## About this task
Check every line below for the word "button" and give only the number of lines where it appears.

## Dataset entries
»»

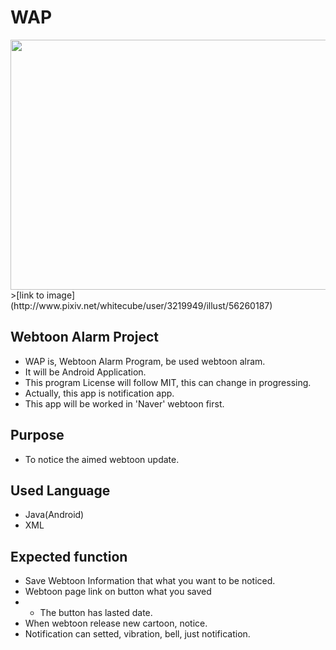 # WAP
<img src="http://i67.tinypic.com/20sbz15.jpg" height = "400" width = "600">
>[link to image](http://www.pixiv.net/whitecube/user/3219949/illust/56260187)

## Webtoon Alarm Project

* WAP is, Webtoon Alarm Program, be used webtoon alram.
* It will be Android Application.
* This program License will follow MIT, this can change in progressing.
* Actually, this app is notification app.
* This app will be worked in 'Naver' webtoon first.

## Purpose

* To notice the aimed webtoon update.

## Used Language

* Java(Android)
* XML

## Expected function

* Save Webtoon Information that what you want to be noticed.
* Webtoon page link on button what you saved
*  - The button has lasted date.
* When webtoon release new cartoon, notice.
* Notification can setted, vibration, bell, just notification.
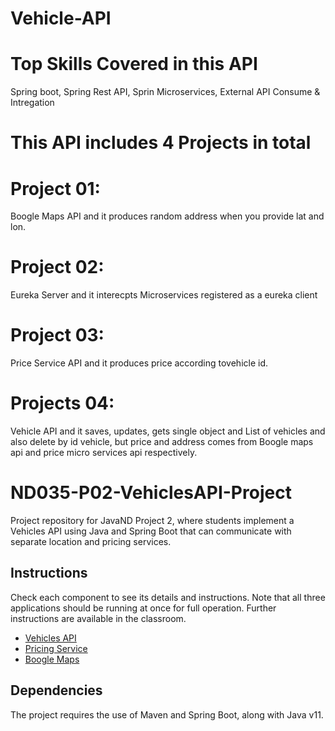 # Vehicle-API

# Top Skills Covered in this API
Spring boot, Spring Rest API, Sprin Microservices, External API Consume & Intregation

# This API includes 4 Projects in total
# Project 01: 
Boogle Maps API and it produces random address when you provide lat and lon.

# Project 02: 
Eureka Server and it interecpts Microservices registered as a eureka client

# Project 03: 
Price Service API and it produces price according tovehicle id.

# Projects 04: 
Vehicle API and it saves, updates, gets single object and List of vehicles and also delete by id vehicle, but price and address comes from Boogle maps api and price micro services api respectively.
 
 # ND035-P02-VehiclesAPI-Project

Project repository for JavaND Project 2, where students implement a Vehicles API using Java and Spring Boot that
 can communicate with separate location and pricing services.

## Instructions

Check each component to see its details and instructions. Note that all three applications
should be running at once for full operation. Further instructions are available in the classroom.

- [Vehicles API](vehicles-api/README.md)
- [Pricing Service](pricing-service/README.md)
- [Boogle Maps](boogle-maps/README.md)

## Dependencies

The project requires the use of Maven and Spring Boot, along with Java v11.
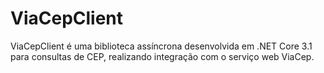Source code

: # ViaCepClient

ViaCepClient é uma biblioteca assíncrona desenvolvida em .NET Core 3.1 para consultas de CEP, realizando integração com o serviço web ViaCep.
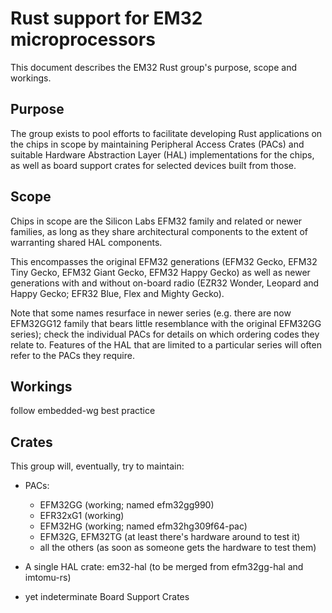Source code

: # Rust support for EM32 microprocessors

This document describes the EM32 Rust group's purpose, scope and workings.

## Purpose

The group exists to pool efforts to facilitate developing Rust applications on the chips in scope
by maintaining Peripheral Access Crates (PACs) and suitable Hardware Abstraction Layer (HAL) implementations for the chips,
as well as board support crates for selected devices built from those.

## Scope

Chips in scope are the Silicon Labs EFM32 family and related or newer families,
as long as they share architectural components to the extent of warranting shared HAL components.

This encompasses the original EFM32 generations
(EFM32 Gecko, EFM32 Tiny Gecko, EFM32 Giant Gecko, EFM32 Happy Gecko)
as well as newer generations with and without on-board radio
(EZR32 Wonder, Leopard and Happy Gecko; EFR32 Blue, Flex and Mighty Gecko).

Note that some names resurface in newer series
(e.g. there are now EFM32GG12 family that bears little resemblance with the original EFM32GG series);
check the individual PACs for details on which ordering codes they relate to.
Features of the HAL that are limited to a particular series will often refer to the PACs they require.

## Workings

follow embedded-wg best practice

## Crates

This group will, eventually, try to maintain:

* PACs:
  * EFM32GG (working; named efm32gg990)
  * EFR32xG1 (working)
  * EFM32HG (working; named efm32hg309f64-pac)
  * EFM32G, EFM32TG (at least there's hardware around to test it)
  * all the others (as soon as someone gets the hardware to test them)

* A single HAL crate: em32-hal (to be merged from efm32gg-hal and imtomu-rs)

* yet indeterminate Board Support Crates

««

## Result of the exercise
2